* [TASK OBJECTIVE]: Text in the records must be reproduced exactly, and pictures must be skipped.

* [EXTRACTED RECORDS]:
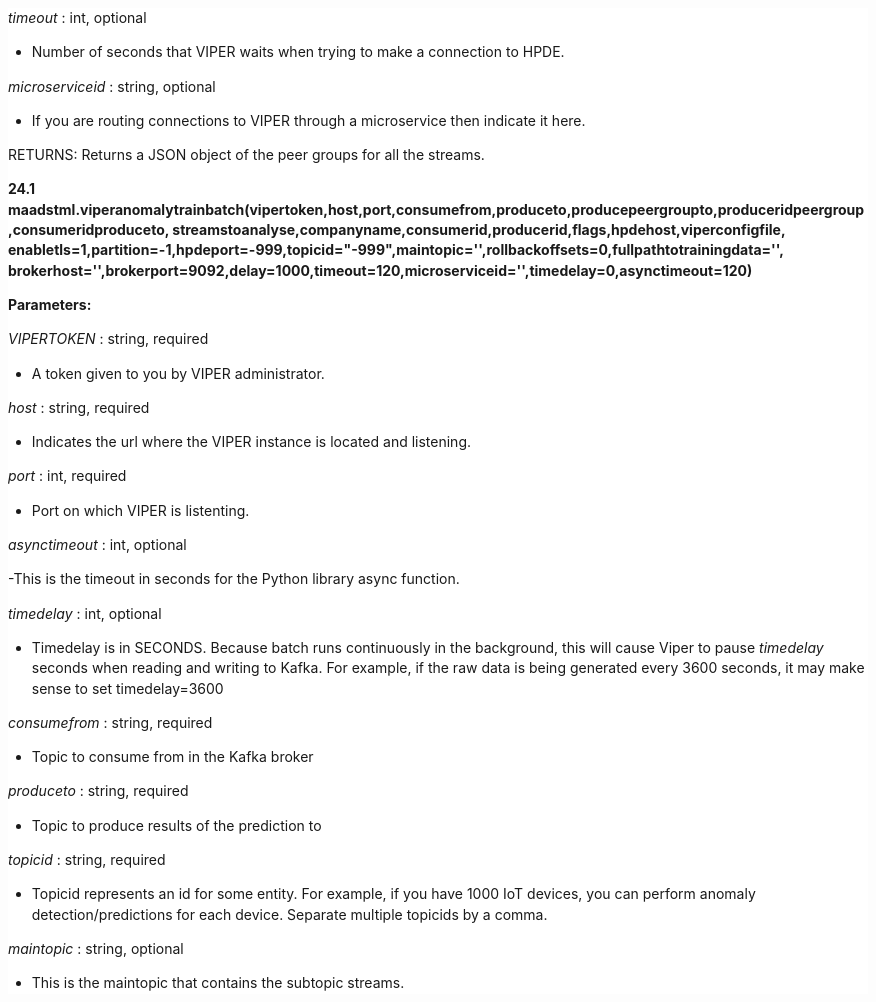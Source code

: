 *timeout* : int, optional

 - Number of seconds that VIPER waits when trying to make a connection to HPDE.
 
*microserviceid* : string, optional

- If you are routing connections to VIPER through a microservice then indicate it here.

RETURNS: Returns a JSON object of the peer groups for all the streams.

**24.1 maadstml.viperanomalytrainbatch(vipertoken,host,port,consumefrom,produceto,producepeergroupto,produceridpeergroup,consumeridproduceto,
                      streamstoanalyse,companyname,consumerid,producerid,flags,hpdehost,viperconfigfile,
                      enabletls=1,partition=-1,hpdeport=-999,topicid="-999",maintopic='',rollbackoffsets=0,fullpathtotrainingdata='',
					  brokerhost='',brokerport=9092,delay=1000,timeout=120,microserviceid='',timedelay=0,asynctimeout=120)**

**Parameters:**	

*VIPERTOKEN* : string, required

- A token given to you by VIPER administrator.

*host* : string, required
       
- Indicates the url where the VIPER instance is located and listening.

*port* : int, required

- Port on which VIPER is listenting.

*asynctimeout* : int, optional
 
  -This is the timeout in seconds for the Python library async function.

*timedelay* : int, optional

 - Timedelay is in SECONDS. Because batch runs continuously in the background, this will cause Viper to pause 
   *timedelay* seconds when reading and writing to Kafka.  For example, if the raw data is being generated
   every 3600 seconds, it may make sense to set timedelay=3600

*consumefrom* : string, required
       
- Topic to consume from in the Kafka broker

*produceto* : string, required

- Topic to produce results of the prediction to

*topicid* : string, required

- Topicid represents an id for some entity.  For example, if you have 1000 IoT devices, you can perform anomaly detection/predictions
  for each device.  Separate multiple topicids by a comma.

*maintopic* : string, optional

- This is the maintopic that contains the subtopic streams.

* [RESPONSE]:
Source code

: *timeout* : int, optional

 - Number of seconds that VIPER waits when trying to make a connection to HPDE.
 
*microserviceid* : string, optional

- If you are routing connections to VIPER through a microservice then indicate it here.

RETURNS: Returns a JSON object of the peer groups for all the streams.

**24.1 maadstml.viperanomalytrainbatch(vipertoken,host,port,consumefrom,produceto,producepeergroupto,produceridpeergroup,consumeridproduceto,
                      streamstoanalyse,companyname,consumerid,producerid,flags,hpdehost,viperconfigfile,
                      enabletls=1,partition=-1,hpdeport=-999,topicid="-999",maintopic='',rollbackoffsets=0,fullpathtotrainingdata='',
					  brokerhost='',brokerport=9092,delay=1000,timeout=120,microserviceid='',timedelay=0,asynctimeout=120)**

**Parameters:**	

*VIPERTOKEN* : string, required

- A token given to you by VIPER administrator.

*host* : string, required
       
- Indicates the url where the VIPER instance is located and listening.

*port* : int, required

- Port on which VIPER is listenting.

*asynctimeout* : int, optional
 
  -This is the timeout in seconds for the Python library async function.

*timedelay* : int, optional

 - Timedelay is in SECONDS. Because batch runs continuously in the background, this will cause Viper to pause 
   *timedelay* seconds when reading and writing to Kafka.  For example, if the raw data is being generated
   every 3600 seconds, it may make sense to set timedelay=3600

*consumefrom* : string, required
       
- Topic to consume from in the Kafka broker

*produceto* : string, required

- Topic to produce results of the prediction to

*topicid* : string, required

- Topicid represents an id for some entity.  For example, if you have 1000 IoT devices, you can perform anomaly detection/predictions
  for each device.  Separate multiple topicids by a comma.

*maintopic* : string, optional

- This is the maintopic that contains the subtopic streams.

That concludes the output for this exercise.